The script is encapsulated within a single Immediately Invoked Function Expression (IIFE) to avoid polluting the global namespace. Its structure is logical and modular.

  • siteSpecificRules (Object): A configuration map where keys are hostnames and values are functions. Each function takes the current URL object as an argument and returns a Map of high-quality, known feed URLs for that site. This is the first and most precise discovery method.

  • discoverFeeds(initialDocument, url) (async Function): This is the core orchestration function. It executes the three discovery phases in sequence:

    1. Applies site-specific rules. If a rule matches and finds feeds, it may return early.
    2. Calls the internal findFeedsInNode function to scan the DOM.
    3. Initiates network probes using gmFetch. It aggregates results from all phases into a single list, ensuring no duplicates.
  • gmFetch(url, options) (Function): A Promise-based wrapper for the Greasemonkey API function GM_xmlhttpRequest. This is crucial for performing cross-origin network requests, which are necessary for network probing and fetching the external font stylesheet.

  • UI Management: A set of variables and functions is dedicated to creating, styling, and managing the UI widget.

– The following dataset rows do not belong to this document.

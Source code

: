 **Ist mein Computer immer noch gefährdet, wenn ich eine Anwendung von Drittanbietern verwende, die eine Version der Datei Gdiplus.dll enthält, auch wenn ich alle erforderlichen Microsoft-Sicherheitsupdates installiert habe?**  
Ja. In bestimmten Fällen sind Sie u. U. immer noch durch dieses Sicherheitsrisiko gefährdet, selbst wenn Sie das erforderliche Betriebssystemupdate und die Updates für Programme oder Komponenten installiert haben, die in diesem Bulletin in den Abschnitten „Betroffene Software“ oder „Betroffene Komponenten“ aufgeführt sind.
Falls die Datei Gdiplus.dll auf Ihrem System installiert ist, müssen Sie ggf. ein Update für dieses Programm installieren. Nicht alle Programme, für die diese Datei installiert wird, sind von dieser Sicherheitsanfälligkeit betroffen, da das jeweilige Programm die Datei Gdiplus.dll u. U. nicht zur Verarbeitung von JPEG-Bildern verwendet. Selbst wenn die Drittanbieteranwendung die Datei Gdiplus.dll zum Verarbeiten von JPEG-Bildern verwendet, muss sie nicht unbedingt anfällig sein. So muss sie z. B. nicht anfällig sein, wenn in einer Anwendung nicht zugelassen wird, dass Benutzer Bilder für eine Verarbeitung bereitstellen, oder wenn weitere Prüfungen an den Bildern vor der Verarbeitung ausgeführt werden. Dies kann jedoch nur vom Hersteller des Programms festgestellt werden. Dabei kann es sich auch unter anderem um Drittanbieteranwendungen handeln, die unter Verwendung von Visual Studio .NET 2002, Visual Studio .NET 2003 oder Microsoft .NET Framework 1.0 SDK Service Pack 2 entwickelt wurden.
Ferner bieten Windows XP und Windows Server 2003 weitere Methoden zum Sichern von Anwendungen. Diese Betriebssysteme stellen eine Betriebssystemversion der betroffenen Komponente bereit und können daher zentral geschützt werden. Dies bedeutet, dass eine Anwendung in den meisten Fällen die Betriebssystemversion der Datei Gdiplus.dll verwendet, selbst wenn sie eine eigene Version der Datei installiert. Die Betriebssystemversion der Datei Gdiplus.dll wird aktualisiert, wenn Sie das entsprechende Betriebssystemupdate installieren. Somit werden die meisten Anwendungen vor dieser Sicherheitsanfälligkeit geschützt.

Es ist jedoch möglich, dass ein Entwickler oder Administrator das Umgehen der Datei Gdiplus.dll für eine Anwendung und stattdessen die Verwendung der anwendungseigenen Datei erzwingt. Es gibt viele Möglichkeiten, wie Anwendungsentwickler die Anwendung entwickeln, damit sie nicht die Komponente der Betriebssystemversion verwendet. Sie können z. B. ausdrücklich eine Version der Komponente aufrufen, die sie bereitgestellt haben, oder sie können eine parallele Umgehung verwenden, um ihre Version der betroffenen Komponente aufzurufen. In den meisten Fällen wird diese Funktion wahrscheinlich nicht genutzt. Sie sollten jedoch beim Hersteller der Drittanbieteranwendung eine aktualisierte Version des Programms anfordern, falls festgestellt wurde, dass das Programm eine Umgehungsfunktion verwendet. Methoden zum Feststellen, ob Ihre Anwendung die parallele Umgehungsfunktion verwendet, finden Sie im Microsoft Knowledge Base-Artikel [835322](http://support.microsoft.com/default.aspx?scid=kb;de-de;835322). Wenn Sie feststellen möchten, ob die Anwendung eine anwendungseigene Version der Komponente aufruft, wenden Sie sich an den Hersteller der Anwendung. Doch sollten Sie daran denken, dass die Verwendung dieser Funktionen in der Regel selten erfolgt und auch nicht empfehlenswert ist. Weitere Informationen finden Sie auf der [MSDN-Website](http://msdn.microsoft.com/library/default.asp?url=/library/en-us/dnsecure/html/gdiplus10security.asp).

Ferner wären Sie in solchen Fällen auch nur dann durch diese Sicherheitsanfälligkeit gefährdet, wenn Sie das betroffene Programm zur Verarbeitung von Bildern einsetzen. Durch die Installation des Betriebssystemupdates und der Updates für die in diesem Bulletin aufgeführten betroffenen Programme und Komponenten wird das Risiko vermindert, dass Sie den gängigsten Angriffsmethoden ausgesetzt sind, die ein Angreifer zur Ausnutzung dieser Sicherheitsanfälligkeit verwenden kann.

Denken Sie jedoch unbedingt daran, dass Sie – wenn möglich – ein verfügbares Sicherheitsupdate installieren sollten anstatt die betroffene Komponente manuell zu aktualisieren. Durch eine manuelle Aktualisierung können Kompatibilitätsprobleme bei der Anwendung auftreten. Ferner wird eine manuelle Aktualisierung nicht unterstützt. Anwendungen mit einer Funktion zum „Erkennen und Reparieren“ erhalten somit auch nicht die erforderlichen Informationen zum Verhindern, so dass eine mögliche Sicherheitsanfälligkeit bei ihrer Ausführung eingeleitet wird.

    • injectCSS(): Injects the widget's styles into the document's head.
    • Element creation (widget, content, listEl): Builds the necessary DOM elements for the UI.
    • renderResults(): Populates the UI with the list of discovered feeds.
    • Event handlers (widget.addEventListener, handleClickOutside): Manage the widget's expand/collapse behavior.
  • SPA Navigation Handling:

    • patchHistoryMethod(): A helper function that wraps the native history.pushState and history.replaceState methods. When these methods are called by the website, the wrapper dispatches a custom event.
    • Event listeners for popstate, hashchange, pushstate, and replacestate trigger handleUrlChange, which resets the script's state and initiates a new discovery process.

Permissions

  • GM_xmlhttpRequest: This permission is required to perform cross-origin network requests. It is used for two purposes:
    1. The network probing phase, which sends HEAD requests to potential feed URLs.
    2. Fetching the external font stylesheet (Monaspace Neon) from a CDN.
  • @match *://*/*: The script is configured to run on all HTTP and HTTPS websites. This broad matching pattern is necessary for it to be a general-purpose feed finder, capable of discovering feeds on any site the user visits.